Task statement
Using the records below, filter for lines that contain the string "result" and copy them out.

Available records
=== Begin Enclosure ===

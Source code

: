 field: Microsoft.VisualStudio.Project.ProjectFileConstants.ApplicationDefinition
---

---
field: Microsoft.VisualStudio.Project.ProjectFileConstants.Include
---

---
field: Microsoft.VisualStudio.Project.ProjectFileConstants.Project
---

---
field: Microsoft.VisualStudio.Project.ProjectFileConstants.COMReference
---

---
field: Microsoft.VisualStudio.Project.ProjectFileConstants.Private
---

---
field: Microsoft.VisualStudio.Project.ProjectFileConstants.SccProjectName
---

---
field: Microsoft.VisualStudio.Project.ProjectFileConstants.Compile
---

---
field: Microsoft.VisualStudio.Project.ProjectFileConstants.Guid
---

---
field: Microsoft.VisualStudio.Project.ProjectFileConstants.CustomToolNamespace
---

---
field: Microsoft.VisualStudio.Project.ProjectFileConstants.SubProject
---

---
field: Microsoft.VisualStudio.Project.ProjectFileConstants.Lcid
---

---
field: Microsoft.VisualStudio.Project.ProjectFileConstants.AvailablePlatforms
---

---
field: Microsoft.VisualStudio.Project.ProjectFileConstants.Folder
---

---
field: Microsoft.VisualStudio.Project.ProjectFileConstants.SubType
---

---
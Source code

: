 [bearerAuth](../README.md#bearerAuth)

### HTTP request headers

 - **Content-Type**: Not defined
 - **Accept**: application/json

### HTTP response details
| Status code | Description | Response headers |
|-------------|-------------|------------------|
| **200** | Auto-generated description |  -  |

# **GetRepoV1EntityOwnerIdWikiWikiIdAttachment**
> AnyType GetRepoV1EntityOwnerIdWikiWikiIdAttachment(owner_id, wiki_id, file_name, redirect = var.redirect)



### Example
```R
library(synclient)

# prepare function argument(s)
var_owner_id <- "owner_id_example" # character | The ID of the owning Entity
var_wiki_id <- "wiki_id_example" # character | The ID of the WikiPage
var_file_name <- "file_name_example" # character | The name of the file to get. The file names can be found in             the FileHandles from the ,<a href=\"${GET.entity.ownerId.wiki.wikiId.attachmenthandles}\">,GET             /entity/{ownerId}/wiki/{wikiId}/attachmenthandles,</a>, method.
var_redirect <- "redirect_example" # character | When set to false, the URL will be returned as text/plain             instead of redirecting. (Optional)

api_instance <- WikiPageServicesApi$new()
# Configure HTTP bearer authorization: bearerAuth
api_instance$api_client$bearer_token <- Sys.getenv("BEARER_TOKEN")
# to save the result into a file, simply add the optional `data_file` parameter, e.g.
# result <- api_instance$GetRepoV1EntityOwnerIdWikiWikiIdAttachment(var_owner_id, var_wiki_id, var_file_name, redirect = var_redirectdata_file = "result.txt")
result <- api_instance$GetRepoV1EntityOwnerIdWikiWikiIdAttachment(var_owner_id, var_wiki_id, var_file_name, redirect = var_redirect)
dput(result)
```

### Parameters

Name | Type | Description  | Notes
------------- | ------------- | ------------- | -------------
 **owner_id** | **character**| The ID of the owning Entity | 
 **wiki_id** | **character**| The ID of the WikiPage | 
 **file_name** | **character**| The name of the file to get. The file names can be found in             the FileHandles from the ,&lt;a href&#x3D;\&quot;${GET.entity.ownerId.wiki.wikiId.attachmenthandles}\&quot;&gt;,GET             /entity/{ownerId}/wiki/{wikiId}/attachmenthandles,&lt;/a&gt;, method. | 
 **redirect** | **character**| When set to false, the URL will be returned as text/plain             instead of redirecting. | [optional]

=== End Enclosure ===

Task output
# to save the result into a file, simply add the optional `data_file` parameter, e.g.
# result <- api_instance$GetRepoV1EntityOwnerIdWikiWikiIdAttachment(var_owner_id, var_wiki_id, var_file_name, redirect = var_redirectdata_file = "result.txt")
result <- api_instance$GetRepoV1EntityOwnerIdWikiWikiIdAttachment(var_owner_id, var_wiki_id, var_file_name, redirect = var_redirect)
dput(result)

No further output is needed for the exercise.